O novo salário mínimo nacional, fixado em R$ 1.621, deve entrar em vigor em 1º de janeiro, com pagamento a partir de fevereiro, e tem potencial para injetar cerca de R$ 81,7 bilhões na economia brasileira, conforme estimativa do Dieese. O impacto abrange aumento da renda, estímulo ao consumo e reflexos na arrecadação, mesmo diante de um cenário de maior controle fiscal.
Segundo o levantamento, aproximadamente 61,9 milhões de brasileiros terão rendimentos diretamente influenciados pelo reajuste. Entre eles estão 29,3 milhões de aposentados e pensionistas do INSS, 17,7 milhões de trabalhadores empregados, 10,7 milhões de autônomos, 3,9 milhões de empregados domésticos e cerca de 383 mil empregadores. O novo valor representa um reajuste nominal de 6,79%, seguindo a política permanente de valorização do salário mínimo em vigor desde 2023.
O aumento traz benefícios diretos para a população, especialmente para famílias de baixa renda, ao ampliar o poder de compra, estimular o consumo de itens essenciais e movimentar o comércio, sobretudo em pequenos e médios municípios. Também contribui para a redução das desigualdades sociais, já que o piso salarial serve de referência para benefícios previdenciários, assistenciais e trabalhistas, além de fortalecer a arrecadação e apoiar a manutenção de serviços públicos.

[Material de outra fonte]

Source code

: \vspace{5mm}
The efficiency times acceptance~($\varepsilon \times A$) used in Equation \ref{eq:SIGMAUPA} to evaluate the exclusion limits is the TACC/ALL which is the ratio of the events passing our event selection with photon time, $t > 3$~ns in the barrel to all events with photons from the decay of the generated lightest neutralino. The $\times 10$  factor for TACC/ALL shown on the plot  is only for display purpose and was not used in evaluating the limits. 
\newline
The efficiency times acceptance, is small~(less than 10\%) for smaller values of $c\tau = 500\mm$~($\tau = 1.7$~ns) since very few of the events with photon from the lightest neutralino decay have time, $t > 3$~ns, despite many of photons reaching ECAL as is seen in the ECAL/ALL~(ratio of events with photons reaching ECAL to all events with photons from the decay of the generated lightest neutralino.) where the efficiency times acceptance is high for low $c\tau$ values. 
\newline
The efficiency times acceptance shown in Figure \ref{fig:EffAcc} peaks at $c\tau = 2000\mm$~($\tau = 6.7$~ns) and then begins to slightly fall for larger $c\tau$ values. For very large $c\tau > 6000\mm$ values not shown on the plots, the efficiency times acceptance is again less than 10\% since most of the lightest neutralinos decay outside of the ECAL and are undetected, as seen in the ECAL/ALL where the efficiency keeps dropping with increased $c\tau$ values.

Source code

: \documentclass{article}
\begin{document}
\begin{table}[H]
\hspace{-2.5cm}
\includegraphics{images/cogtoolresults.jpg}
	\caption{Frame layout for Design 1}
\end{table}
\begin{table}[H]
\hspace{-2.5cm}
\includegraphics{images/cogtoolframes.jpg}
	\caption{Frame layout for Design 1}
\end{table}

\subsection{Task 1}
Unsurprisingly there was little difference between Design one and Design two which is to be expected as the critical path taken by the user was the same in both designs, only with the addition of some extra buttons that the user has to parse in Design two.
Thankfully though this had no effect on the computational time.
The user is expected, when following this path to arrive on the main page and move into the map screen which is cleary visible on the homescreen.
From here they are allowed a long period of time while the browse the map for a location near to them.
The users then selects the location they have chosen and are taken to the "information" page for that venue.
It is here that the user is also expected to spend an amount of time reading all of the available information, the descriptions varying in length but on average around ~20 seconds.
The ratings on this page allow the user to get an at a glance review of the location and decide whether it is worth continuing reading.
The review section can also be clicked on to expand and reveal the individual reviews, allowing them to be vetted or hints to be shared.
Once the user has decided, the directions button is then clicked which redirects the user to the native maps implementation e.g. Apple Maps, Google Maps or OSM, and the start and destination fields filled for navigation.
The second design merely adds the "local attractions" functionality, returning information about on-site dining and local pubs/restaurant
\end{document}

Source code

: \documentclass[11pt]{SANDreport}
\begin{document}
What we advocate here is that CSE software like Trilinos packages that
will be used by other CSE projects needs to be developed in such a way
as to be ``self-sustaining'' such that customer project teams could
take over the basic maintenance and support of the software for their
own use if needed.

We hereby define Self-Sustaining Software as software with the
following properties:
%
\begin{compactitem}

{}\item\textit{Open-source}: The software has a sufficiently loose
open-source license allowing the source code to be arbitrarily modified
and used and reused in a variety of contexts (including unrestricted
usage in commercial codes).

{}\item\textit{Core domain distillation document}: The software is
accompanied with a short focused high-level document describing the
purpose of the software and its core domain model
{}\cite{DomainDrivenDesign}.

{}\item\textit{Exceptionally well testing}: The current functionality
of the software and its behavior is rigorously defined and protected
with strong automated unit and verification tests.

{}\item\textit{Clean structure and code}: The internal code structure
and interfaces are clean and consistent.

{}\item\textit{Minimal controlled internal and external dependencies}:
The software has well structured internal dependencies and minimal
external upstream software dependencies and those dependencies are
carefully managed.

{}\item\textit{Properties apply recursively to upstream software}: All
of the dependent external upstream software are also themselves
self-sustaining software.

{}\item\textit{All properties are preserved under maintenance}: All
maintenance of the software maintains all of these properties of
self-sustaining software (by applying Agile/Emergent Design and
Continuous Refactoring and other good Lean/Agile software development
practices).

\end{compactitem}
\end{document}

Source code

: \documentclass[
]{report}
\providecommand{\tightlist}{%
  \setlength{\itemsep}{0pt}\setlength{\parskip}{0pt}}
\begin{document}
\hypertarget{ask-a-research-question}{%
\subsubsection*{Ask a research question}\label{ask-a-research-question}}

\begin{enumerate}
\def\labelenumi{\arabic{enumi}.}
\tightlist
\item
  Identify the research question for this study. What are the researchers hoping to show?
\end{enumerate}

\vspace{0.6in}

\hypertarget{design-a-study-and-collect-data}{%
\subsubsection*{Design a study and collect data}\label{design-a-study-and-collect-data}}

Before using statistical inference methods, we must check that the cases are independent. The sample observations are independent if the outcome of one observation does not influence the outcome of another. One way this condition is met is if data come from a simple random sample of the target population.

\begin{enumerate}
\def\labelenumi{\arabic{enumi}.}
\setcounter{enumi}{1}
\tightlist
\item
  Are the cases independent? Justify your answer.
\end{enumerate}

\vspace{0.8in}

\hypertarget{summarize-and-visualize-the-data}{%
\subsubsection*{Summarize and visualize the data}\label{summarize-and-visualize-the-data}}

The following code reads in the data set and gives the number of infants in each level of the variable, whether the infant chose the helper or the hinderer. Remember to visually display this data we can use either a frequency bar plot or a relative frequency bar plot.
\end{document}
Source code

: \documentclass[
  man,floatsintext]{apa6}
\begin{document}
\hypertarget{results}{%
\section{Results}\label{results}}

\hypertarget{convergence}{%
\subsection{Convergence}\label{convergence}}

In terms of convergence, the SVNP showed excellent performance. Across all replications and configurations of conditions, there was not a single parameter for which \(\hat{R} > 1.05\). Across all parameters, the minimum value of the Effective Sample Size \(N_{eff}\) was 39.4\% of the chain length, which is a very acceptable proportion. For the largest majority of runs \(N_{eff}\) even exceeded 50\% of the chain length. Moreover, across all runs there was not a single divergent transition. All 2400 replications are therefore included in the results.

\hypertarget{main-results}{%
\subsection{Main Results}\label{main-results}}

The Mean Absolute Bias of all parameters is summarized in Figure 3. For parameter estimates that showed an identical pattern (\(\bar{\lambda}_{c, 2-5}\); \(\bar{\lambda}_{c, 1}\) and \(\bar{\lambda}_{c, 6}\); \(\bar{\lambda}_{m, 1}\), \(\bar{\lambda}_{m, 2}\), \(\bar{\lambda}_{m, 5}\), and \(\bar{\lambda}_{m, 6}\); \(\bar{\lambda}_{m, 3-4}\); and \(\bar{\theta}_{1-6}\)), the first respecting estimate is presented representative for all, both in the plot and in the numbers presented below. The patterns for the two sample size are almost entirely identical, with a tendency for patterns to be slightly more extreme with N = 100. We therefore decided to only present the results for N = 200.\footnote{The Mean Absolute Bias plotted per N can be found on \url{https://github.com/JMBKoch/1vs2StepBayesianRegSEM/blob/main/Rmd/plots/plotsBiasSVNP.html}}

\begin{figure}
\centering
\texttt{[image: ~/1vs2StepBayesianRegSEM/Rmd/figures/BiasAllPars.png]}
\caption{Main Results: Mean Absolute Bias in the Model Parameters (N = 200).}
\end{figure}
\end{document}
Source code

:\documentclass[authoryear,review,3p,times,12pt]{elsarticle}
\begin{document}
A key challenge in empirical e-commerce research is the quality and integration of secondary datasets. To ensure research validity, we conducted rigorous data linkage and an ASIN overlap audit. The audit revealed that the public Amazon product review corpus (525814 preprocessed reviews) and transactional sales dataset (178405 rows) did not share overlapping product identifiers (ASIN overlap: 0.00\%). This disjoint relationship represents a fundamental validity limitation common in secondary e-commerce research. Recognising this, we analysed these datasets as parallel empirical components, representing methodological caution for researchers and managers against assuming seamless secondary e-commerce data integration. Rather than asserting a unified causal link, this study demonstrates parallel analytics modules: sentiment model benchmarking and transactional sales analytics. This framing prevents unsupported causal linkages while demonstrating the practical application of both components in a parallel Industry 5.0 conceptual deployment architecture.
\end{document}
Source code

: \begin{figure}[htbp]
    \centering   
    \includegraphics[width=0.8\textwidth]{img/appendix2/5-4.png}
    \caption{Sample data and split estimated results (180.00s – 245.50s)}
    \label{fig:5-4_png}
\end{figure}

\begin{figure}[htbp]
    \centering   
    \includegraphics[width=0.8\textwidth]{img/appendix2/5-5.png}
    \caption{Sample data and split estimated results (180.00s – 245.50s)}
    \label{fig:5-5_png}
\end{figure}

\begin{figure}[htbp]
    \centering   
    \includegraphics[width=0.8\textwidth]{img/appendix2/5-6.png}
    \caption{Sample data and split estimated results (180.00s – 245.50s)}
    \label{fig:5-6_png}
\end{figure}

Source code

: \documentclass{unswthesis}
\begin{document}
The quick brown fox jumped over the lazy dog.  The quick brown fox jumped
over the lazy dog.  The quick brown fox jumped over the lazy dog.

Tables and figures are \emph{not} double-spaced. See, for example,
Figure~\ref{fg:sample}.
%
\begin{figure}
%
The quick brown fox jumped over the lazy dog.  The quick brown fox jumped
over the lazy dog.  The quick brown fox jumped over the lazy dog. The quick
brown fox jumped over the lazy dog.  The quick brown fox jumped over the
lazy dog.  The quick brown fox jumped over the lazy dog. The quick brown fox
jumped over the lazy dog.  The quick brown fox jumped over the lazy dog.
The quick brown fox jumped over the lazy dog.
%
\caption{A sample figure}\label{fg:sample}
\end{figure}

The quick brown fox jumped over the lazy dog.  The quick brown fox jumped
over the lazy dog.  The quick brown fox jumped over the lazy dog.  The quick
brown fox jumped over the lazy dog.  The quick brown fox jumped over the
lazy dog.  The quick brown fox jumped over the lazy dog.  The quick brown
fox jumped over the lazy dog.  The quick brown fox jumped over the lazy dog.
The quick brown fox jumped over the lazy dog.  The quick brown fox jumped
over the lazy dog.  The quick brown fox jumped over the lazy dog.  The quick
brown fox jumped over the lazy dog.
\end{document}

Por outro lado, o Dieese alerta para os impactos nas contas públicas. O reajuste deve gerar um acréscimo de R$ 39,1 bilhões nas despesas da Previdência Social em 2026, com um custo estimado de R$ 380,5 milhões para cada R$ 1 de aumento no salário mínimo. Atualmente, 46% dos gastos previdenciários são diretamente afetados pelo piso nacional, e 70,8% dos beneficiários recebem valores atrelados ao mínimo. O principal desafio do governo será equilibrar os ganhos sociais e econômicos com o controle das despesas obrigatórias.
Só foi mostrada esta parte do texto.